-- Aim of the task --
Once you find the line with "Temos como hipótese" in the data that follows, repeat it and every line after it exactly, through the line with "Quanto à abordagem, o".

-- Provided material --

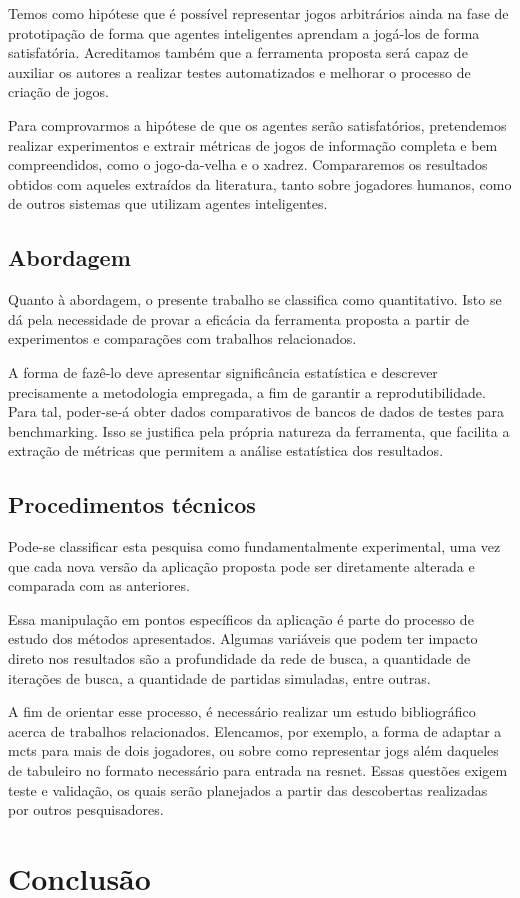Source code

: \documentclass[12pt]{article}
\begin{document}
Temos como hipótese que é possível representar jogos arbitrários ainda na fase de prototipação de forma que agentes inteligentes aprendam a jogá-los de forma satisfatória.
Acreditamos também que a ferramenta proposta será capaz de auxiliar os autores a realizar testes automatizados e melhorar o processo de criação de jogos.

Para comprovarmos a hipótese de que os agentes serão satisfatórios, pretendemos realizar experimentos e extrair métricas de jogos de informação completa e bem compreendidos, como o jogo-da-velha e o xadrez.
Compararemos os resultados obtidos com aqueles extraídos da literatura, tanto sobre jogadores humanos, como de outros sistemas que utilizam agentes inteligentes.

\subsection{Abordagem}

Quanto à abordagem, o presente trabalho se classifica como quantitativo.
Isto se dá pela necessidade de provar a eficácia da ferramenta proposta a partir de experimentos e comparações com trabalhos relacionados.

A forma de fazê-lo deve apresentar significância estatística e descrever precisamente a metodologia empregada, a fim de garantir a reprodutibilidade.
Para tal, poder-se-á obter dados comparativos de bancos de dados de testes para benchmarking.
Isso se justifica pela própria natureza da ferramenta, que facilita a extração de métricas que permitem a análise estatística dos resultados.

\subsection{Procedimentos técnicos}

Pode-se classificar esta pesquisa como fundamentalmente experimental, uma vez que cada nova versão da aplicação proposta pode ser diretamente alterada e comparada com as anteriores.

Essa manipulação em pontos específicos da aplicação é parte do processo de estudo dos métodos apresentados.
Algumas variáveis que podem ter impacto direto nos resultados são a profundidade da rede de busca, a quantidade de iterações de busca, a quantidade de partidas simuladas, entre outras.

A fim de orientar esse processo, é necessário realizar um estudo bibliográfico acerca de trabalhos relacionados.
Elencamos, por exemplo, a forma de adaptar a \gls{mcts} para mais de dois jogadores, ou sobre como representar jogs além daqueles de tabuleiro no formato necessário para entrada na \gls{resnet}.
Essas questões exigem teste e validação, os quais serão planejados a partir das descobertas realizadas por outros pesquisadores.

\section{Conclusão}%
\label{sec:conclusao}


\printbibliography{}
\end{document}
---
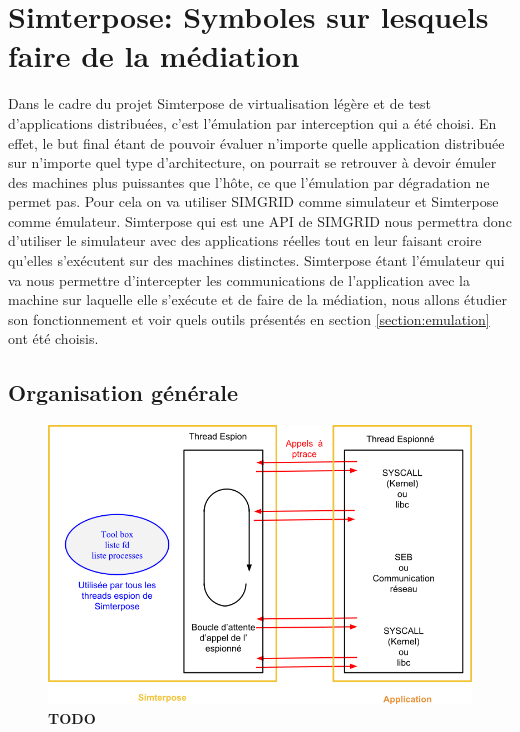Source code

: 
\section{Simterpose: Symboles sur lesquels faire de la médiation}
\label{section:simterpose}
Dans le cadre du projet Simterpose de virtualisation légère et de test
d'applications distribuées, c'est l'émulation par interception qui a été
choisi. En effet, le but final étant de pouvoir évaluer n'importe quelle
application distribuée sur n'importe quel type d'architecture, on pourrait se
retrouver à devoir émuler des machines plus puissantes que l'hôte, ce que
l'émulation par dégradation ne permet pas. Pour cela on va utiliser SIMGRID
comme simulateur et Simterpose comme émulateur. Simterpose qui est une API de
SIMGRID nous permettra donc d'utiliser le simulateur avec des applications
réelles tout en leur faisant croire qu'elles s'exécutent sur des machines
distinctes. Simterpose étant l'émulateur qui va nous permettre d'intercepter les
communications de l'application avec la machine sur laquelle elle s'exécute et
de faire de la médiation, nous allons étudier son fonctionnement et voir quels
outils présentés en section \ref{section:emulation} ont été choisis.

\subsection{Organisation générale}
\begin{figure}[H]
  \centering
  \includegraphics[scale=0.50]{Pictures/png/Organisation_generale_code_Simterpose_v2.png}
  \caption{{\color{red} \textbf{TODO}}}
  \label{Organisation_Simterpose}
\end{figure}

-- Result --
Temos como hipótese que é possível representar jogos arbitrários ainda na fase de prototipação de forma que agentes inteligentes aprendam a jogá-los de forma satisfatória.
Acreditamos também que a ferramenta proposta será capaz de auxiliar os autores a realizar testes automatizados e melhorar o processo de criação de jogos.

Para comprovarmos a hipótese de que os agentes serão satisfatórios, pretendemos realizar experimentos e extrair métricas de jogos de informação completa e bem compreendidos, como o jogo-da-velha e o xadrez.
Compararemos os resultados obtidos com aqueles extraídos da literatura, tanto sobre jogadores humanos, como de outros sistemas que utilizam agentes inteligentes.

\subsection{Abordagem}

Quanto à abordagem, o presente trabalho se classifica como quantitativo.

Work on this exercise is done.